Top of Material to process
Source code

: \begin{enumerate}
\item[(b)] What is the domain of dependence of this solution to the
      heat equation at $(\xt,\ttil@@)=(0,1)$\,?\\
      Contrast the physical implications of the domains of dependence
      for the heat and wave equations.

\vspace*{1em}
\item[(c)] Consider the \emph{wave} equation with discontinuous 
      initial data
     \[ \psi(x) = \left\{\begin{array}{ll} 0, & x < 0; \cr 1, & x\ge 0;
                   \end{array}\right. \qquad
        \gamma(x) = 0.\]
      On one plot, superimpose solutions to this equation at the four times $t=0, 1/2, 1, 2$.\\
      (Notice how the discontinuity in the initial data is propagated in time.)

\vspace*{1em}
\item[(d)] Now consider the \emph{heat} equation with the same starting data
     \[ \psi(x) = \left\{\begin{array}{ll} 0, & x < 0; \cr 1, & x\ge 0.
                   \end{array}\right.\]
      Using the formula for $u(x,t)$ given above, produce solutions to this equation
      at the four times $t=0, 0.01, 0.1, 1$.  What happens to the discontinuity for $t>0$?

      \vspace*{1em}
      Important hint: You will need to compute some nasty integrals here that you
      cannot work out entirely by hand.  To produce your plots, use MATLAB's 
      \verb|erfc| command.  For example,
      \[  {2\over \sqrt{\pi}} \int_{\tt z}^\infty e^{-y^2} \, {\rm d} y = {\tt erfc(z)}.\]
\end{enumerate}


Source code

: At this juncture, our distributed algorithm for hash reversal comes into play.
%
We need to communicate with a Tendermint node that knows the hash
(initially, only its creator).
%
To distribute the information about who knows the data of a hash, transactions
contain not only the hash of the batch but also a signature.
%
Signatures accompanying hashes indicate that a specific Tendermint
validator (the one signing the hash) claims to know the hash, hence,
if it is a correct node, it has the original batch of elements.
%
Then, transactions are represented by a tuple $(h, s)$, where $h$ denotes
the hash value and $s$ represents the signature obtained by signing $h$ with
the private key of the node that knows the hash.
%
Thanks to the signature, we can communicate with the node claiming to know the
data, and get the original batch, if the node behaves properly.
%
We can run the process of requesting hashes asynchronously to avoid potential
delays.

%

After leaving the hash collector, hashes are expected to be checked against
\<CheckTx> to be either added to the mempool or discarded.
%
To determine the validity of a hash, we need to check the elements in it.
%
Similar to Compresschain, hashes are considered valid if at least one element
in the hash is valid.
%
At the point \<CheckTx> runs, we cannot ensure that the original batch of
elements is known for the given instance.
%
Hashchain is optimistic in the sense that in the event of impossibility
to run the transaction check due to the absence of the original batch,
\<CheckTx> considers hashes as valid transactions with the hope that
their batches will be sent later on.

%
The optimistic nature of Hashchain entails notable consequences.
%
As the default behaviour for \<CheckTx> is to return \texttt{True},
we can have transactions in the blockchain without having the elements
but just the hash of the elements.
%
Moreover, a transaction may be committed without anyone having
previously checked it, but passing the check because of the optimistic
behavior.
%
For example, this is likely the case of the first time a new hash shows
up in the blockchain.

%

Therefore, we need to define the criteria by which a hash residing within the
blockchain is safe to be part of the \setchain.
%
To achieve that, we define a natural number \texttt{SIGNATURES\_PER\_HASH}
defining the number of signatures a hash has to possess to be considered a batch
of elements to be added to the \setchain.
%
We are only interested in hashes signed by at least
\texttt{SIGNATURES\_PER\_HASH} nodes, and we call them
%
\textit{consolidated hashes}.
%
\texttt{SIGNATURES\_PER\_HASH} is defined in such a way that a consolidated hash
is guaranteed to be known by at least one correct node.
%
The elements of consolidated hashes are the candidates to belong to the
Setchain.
Bottom of Material to process
**Work instructions:** Reproduce the records exactly, keeping every line.

**Response for this exercise:**
Source code

: \begin{enumerate}
\item[(b)] What is the domain of dependence of this solution to the
      heat equation at $(\xt,\ttil@@)=(0,1)$\,?\\
      Contrast the physical implications of the domains of dependence
      for the heat and wave equations.

\vspace*{1em}
\item[(c)] Consider the \emph{wave} equation with discontinuous 
      initial data
     \[ \psi(x) = \left\{\begin{array}{ll} 0, & x < 0; \cr 1, & x\ge 0;
                   \end{array}\right. \qquad
        \gamma(x) = 0.\]
      On one plot, superimpose solutions to this equation at the four times $t=0, 1/2, 1, 2$.\\
      (Notice how the discontinuity in the initial data is propagated in time.)

\vspace*{1em}
\item[(d)] Now consider the \emph{heat} equation with the same starting data
     \[ \psi(x) = \left\{\begin{array}{ll} 0, & x < 0; \cr 1, & x\ge 0.
                   \end{array}\right.\]
      Using the formula for $u(x,t)$ given above, produce solutions to this equation
      at the four times $t=0, 0.01, 0.1, 1$.  What happens to the discontinuity for $t>0$?

      \vspace*{1em}
      Important hint: You will need to compute some nasty integrals here that you
      cannot work out entirely by hand.  To produce your plots, use MATLAB's 
      \verb|erfc| command.  For example,
      \[  {2\over \sqrt{\pi}} \int_{\tt z}^\infty e^{-y^2} \, {\rm d} y = {\tt erfc(z)}.\]
\end{enumerate}


Source code

: At this juncture, our distributed algorithm for hash reversal comes into play.
%
We need to communicate with a Tendermint node that knows the hash
(initially, only its creator).
%
To distribute the information about who knows the data of a hash, transactions
contain not only the hash of the batch but also a signature.
%
Signatures accompanying hashes indicate that a specific Tendermint
validator (the one signing the hash) claims to know the hash, hence,
if it is a correct node, it has the original batch of elements.
%
Then, transactions are represented by a tuple $(h, s)$, where $h$ denotes
the hash value and $s$ represents the signature obtained by signing $h$ with
the private key of the node that knows the hash.
%
Thanks to the signature, we can communicate with the node claiming to know the
data, and get the original batch, if the node behaves properly.
%
We can run the process of requesting hashes asynchronously to avoid potential
delays.

%

After leaving the hash collector, hashes are expected to be checked against
\<CheckTx> to be either added to the mempool or discarded.
%
To determine the validity of a hash, we need to check the elements in it.
%
Similar to Compresschain, hashes are considered valid if at least one element
in the hash is valid.
%
At the point \<CheckTx> runs, we cannot ensure that the original batch of
elements is known for the given instance.
%
Hashchain is optimistic in the sense that in the event of impossibility
to run the transaction check due to the absence of the original batch,
\<CheckTx> considers hashes as valid transactions with the hope that
their batches will be sent later on.

%
The optimistic nature of Hashchain entails notable consequences.
%
As the default behaviour for \<CheckTx> is to return \texttt{True},
we can have transactions in the blockchain without having the elements
but just the hash of the elements.
%
Moreover, a transaction may be committed without anyone having
previously checked it, but passing the check because of the optimistic
behavior.
%
For example, this is likely the case of the first time a new hash shows
up in the blockchain.

%

Therefore, we need to define the criteria by which a hash residing within the
blockchain is safe to be part of the \setchain.
%
To achieve that, we define a natural number \texttt{SIGNATURES\_PER\_HASH}
defining the number of signatures a hash has to possess to be considered a batch
of elements to be added to the \setchain.
%
We are only interested in hashes signed by at least
\texttt{SIGNATURES\_PER\_HASH} nodes, and we call them
%
\textit{consolidated hashes}.
%
\texttt{SIGNATURES\_PER\_HASH} is defined in such a way that a consolidated hash
is guaranteed to be known by at least one correct node.
%
The elements of consolidated hashes are the candidates to belong to the
Setchain.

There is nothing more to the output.